→ Work item: Go through the data below. Pull out every line that has the word "https".

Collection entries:
- Opening Delimiter -

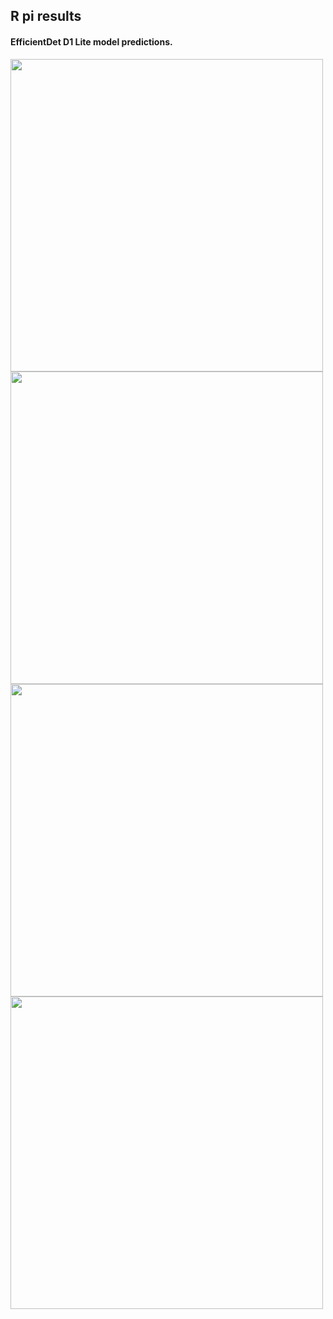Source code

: ## R pi results 

#### EfficientDet D1 Lite model predictions.

<img src=https://github.com/peter-426/colony-picker/blob/main/code-for-r-pi/MF-Camera/python/1.jpg  width=500 > 
<img src=https://github.com/peter-426/colony-picker/blob/main/code-for-r-pi/MF-Camera/python/1-thresh=0.10.png  width=500 > 
<img src=https://github.com/peter-426/colony-picker/blob/main/code-for-r-pi/MF-Camera/python/2.jpg  width=500 > 
<img src=https://github.com/peter-426/colony-picker/blob/main/code-for-r-pi/MF-Camera/python/2-thresh=0.10.png  width=500 >
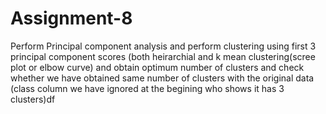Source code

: # Assignment-8
Perform Principal component analysis and perform clustering using first
3 principal component scores (both heirarchial and k mean clustering(scree plot or elbow curve) and obtain
optimum number of clusters and check whether we have obtained same number of clusters with the original data
(class column we have ignored at the begining who shows it has 3 clusters)df
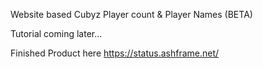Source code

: Website based Cubyz Player count & Player Names (BETA)


Tutorial coming later...

Finished Product here https://status.ashframe.net/
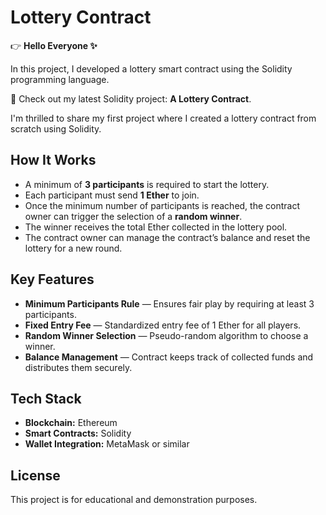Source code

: # Lottery Contract

👉 **Hello Everyone ✨**

In this project, I developed a lottery smart contract using the Solidity programming language.

🚀 Check out my latest Solidity project: **A Lottery Contract**.

I'm thrilled to share my first project where I created a lottery contract from scratch using Solidity.

## How It Works

- A minimum of **3 participants** is required to start the lottery.
- Each participant must send **1 Ether** to join.
- Once the minimum number of participants is reached, the contract owner can trigger the selection of a **random winner**.
- The winner receives the total Ether collected in the lottery pool.
- The contract owner can manage the contract’s balance and reset the lottery for a new round.

## Key Features

- **Minimum Participants Rule** — Ensures fair play by requiring at least 3 participants.
- **Fixed Entry Fee** — Standardized entry fee of 1 Ether for all players.
- **Random Winner Selection** — Pseudo-random algorithm to choose a winner.
- **Balance Management** — Contract keeps track of collected funds and distributes them securely.

## Tech Stack

- **Blockchain:** Ethereum  
- **Smart Contracts:** Solidity  
- **Wallet Integration:** MetaMask or similar

## License

This project is for educational and demonstration purposes.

- Closing Delimiter -

→ Result of the exercise:
<img src=https://github.com/peter-426/colony-picker/blob/main/code-for-r-pi/MF-Camera/python/1.jpg  width=500 > 
<img src=https://github.com/peter-426/colony-picker/blob/main/code-for-r-pi/MF-Camera/python/1-thresh=0.10.png  width=500 > 
<img src=https://github.com/peter-426/colony-picker/blob/main/code-for-r-pi/MF-Camera/python/2.jpg  width=500 > 
<img src=https://github.com/peter-426/colony-picker/blob/main/code-for-r-pi/MF-Camera/python/2-thresh=0.10.png  width=500 >
Finished Product here https://status.ashframe.net/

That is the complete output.